四つめに懸念されるのが,依存/中毒である。接するメディア内容が魅力的であったりするとやめられなくなり,睡眠不足で仕事の効率が落ちたり,家族の会話が減ったりなど,日常の生活に支障をきたしてしまう。例としては,(オンライン)ゲーム中毒,ポルノ中毒,メール中毒などが挙げられる。

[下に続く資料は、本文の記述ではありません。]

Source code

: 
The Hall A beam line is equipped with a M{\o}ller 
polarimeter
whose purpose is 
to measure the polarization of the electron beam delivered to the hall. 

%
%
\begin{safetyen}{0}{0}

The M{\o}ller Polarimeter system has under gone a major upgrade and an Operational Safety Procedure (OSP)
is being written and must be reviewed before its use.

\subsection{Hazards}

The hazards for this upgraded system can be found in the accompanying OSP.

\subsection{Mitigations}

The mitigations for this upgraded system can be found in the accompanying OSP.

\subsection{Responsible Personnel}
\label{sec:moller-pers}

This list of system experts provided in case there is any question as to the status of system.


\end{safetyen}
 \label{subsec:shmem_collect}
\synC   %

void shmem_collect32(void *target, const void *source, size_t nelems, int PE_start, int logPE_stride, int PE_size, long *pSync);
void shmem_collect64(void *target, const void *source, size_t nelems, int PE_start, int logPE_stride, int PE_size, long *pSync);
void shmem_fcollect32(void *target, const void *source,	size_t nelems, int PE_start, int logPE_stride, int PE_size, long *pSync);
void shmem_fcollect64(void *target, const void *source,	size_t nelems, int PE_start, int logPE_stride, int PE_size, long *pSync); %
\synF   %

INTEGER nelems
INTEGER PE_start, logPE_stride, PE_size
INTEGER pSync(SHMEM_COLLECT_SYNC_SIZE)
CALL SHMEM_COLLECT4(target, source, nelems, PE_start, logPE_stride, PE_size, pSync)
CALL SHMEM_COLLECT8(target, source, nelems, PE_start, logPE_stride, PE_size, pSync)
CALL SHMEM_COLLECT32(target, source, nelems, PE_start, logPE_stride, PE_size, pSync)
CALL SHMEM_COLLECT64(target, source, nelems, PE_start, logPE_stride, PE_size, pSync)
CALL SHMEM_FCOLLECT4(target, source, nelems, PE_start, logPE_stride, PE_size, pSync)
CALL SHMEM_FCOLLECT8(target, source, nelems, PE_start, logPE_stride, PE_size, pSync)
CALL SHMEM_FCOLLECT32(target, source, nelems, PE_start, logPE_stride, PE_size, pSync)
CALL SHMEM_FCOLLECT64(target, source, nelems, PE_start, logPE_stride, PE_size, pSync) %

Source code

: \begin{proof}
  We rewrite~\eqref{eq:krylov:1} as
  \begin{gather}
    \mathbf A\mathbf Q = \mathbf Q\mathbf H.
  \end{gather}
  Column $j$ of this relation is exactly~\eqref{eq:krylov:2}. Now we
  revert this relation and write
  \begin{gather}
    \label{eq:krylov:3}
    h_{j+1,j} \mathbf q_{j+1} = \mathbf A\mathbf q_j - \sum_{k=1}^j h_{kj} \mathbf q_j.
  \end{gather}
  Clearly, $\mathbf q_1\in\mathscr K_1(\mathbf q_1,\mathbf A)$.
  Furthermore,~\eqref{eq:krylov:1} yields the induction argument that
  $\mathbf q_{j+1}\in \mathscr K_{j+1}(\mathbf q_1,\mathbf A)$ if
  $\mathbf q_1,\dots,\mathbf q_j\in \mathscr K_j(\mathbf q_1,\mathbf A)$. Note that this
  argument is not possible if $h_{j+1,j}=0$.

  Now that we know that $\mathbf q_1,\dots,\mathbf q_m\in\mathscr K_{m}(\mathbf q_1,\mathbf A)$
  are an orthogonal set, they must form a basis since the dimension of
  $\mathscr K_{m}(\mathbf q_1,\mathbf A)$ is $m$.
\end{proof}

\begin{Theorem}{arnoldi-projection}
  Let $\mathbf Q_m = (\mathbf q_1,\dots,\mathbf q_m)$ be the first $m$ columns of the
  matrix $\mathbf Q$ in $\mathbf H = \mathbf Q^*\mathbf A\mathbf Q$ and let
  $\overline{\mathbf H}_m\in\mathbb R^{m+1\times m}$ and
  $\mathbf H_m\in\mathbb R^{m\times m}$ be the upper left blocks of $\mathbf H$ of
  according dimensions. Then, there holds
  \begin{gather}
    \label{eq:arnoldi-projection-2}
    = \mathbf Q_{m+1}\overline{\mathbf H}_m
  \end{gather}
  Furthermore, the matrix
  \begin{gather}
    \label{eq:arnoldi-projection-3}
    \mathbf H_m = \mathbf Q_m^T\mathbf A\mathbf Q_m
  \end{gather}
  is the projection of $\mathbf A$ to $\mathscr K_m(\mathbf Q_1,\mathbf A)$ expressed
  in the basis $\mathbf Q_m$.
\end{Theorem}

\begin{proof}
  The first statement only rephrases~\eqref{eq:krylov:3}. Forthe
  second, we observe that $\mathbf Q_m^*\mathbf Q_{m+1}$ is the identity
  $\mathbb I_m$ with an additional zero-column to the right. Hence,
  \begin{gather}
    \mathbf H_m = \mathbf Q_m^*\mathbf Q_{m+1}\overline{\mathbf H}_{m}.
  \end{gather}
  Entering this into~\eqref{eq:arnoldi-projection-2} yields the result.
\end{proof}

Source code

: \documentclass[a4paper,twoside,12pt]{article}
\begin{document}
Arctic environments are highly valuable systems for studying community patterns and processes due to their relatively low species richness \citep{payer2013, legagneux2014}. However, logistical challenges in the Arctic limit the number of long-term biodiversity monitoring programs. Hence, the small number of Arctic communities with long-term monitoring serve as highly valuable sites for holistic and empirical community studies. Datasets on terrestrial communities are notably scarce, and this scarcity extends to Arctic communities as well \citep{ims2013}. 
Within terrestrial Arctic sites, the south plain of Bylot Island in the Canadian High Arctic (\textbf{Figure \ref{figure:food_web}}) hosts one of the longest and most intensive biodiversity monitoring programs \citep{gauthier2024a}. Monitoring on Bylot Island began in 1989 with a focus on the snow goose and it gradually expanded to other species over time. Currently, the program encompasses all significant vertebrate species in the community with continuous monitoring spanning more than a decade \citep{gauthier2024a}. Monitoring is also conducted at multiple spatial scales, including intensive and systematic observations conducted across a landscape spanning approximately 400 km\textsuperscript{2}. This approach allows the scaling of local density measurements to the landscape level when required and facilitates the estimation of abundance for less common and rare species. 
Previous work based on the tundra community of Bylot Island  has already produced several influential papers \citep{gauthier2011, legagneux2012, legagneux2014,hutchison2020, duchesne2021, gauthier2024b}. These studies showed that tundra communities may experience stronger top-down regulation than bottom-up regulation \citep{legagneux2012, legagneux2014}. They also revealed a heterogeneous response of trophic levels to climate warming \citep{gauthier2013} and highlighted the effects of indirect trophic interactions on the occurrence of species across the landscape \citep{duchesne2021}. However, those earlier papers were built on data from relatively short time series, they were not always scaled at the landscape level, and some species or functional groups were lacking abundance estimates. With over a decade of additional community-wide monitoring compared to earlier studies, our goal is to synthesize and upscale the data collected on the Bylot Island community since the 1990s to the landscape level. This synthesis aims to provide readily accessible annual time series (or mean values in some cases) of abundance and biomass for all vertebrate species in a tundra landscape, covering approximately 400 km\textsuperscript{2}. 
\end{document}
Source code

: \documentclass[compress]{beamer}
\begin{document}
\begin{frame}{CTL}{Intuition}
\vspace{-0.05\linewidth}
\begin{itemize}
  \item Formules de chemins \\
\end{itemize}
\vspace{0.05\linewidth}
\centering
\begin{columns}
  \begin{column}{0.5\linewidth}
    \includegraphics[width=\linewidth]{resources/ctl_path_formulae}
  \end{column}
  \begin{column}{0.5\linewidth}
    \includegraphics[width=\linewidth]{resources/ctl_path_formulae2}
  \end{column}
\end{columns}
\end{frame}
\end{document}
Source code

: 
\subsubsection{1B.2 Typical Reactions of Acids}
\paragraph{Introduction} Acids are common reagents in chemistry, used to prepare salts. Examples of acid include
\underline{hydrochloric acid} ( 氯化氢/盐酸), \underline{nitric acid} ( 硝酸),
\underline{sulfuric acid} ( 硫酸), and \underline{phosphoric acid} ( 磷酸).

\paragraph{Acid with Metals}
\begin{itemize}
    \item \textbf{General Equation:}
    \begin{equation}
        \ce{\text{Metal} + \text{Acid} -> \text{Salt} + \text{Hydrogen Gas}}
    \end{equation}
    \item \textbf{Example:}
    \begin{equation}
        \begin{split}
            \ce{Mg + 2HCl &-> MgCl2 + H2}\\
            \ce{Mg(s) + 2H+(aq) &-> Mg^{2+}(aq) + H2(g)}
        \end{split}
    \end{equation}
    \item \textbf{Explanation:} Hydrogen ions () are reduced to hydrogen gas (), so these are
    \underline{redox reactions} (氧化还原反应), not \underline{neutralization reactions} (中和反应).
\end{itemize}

最後に懸念されるのが,犯罪や危険行為を促進する情報提供である。メディアは,人々の既存の態度を強める効果(補強効果)があると言われている。すでに攻撃的な傾向のある人,金儲けをしたい人,自殺をしたい人,あるいは小児性愛者が,爆弾製造法,公文書偽造方法,自殺方法,児童ポルノなどの情報に容易に接することができれば,犯罪や危険行為を助長してしまうであろう。

イ コンタクト(出会い,関わり)の問題

新しいメディアは,情報提供機能と同時に通信機能を持つ。反社会的な情報内容に群がる面識のない人々がお互いに通信機能を利用して連絡を取り合うことが可能になった。出会い系サイトや学校裏サイトなど,子どもたちに懸念されることは,そのような場所における,悪意ある人との関わりである。とりわけインターネットや携帯電話では,親や教師など,大人の目の届かないところで行われ,発見しにくいため,対応が遅れるという問題がある。

ウ Commercialism(商業主義)の問題

テレビや新聞などの従来のメディアと同様,あるいはそれ以上にインターネットは多種多様な広告をともなう。そして広告技術は進化し,インターネットにおいては,より個人に合わせた広告が打たれるようになった。利用者が使用したサイトの内容や検索語を参考にして,その人の興味や行動に合わせた広告を提示する連動型広告がその良い例である。そのような広告にあふれた世界に我々はどう対応したらよいのか,また,広告の内容についても客観性を持った第三者が吟味しているわけでもないので,その信頼性をどう確保したらよいのかなど,さまざまな問題がある。

(3)総合的な対策の必要性

上記の諸問題に対応するためには,総合的な対策が必要であり,少なくとも次の3点を含むべきであろう。一つめは,法的規制や自主的規制などによって有害情報を減らすこと,二つめはフィルタリングソフトの利用や親の介入によって,青少年が有害情報に容易にアクセスできない仕組みを考えること,そして最後に,自分から有害情報を避けつつ,メディアを最大限に有効利用できる青少年を育てるための教育である。